%%

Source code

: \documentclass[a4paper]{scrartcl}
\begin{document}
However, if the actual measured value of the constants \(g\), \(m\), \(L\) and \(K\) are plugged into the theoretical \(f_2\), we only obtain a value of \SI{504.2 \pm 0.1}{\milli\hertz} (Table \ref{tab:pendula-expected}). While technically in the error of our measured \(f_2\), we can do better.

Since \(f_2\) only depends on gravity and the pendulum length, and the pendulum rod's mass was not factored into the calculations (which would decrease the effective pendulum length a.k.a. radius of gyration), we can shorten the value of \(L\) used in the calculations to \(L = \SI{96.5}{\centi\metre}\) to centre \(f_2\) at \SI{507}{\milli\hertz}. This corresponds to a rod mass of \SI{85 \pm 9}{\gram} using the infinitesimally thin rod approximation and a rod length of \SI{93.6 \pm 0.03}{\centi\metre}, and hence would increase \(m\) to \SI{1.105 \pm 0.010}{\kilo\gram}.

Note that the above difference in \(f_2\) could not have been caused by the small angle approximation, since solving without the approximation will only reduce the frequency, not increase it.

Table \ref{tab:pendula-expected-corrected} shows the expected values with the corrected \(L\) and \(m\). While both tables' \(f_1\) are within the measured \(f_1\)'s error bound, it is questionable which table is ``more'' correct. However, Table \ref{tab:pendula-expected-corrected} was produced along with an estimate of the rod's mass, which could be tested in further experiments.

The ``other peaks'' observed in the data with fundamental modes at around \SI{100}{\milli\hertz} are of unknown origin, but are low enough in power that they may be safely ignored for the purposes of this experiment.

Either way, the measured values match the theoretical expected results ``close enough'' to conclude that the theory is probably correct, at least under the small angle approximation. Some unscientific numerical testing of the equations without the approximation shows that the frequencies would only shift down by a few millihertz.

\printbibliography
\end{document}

%%

Extract the full set of entries word for word.

| Result of the exercise |
Source code

: \documentclass[a4paper]{scrartcl}
\begin{document}
However, if the actual measured value of the constants \(g\), \(m\), \(L\) and \(K\) are plugged into the theoretical \(f_2\), we only obtain a value of \SI{504.2 \pm 0.1}{\milli\hertz} (Table \ref{tab:pendula-expected}). While technically in the error of our measured \(f_2\), we can do better.

Since \(f_2\) only depends on gravity and the pendulum length, and the pendulum rod's mass was not factored into the calculations (which would decrease the effective pendulum length a.k.a. radius of gyration), we can shorten the value of \(L\) used in the calculations to \(L = \SI{96.5}{\centi\metre}\) to centre \(f_2\) at \SI{507}{\milli\hertz}. This corresponds to a rod mass of \SI{85 \pm 9}{\gram} using the infinitesimally thin rod approximation and a rod length of \SI{93.6 \pm 0.03}{\centi\metre}, and hence would increase \(m\) to \SI{1.105 \pm 0.010}{\kilo\gram}.

Note that the above difference in \(f_2\) could not have been caused by the small angle approximation, since solving without the approximation will only reduce the frequency, not increase it.

Table \ref{tab:pendula-expected-corrected} shows the expected values with the corrected \(L\) and \(m\). While both tables' \(f_1\) are within the measured \(f_1\)'s error bound, it is questionable which table is ``more'' correct. However, Table \ref{tab:pendula-expected-corrected} was produced along with an estimate of the rod's mass, which could be tested in further experiments.

The ``other peaks'' observed in the data with fundamental modes at around \SI{100}{\milli\hertz} are of unknown origin, but are low enough in power that they may be safely ignored for the purposes of this experiment.

Either way, the measured values match the theoretical expected results ``close enough'' to conclude that the theory is probably correct, at least under the small angle approximation. Some unscientific numerical testing of the equations without the approximation shows that the frequencies would only shift down by a few millihertz.

\printbibliography
\end{document}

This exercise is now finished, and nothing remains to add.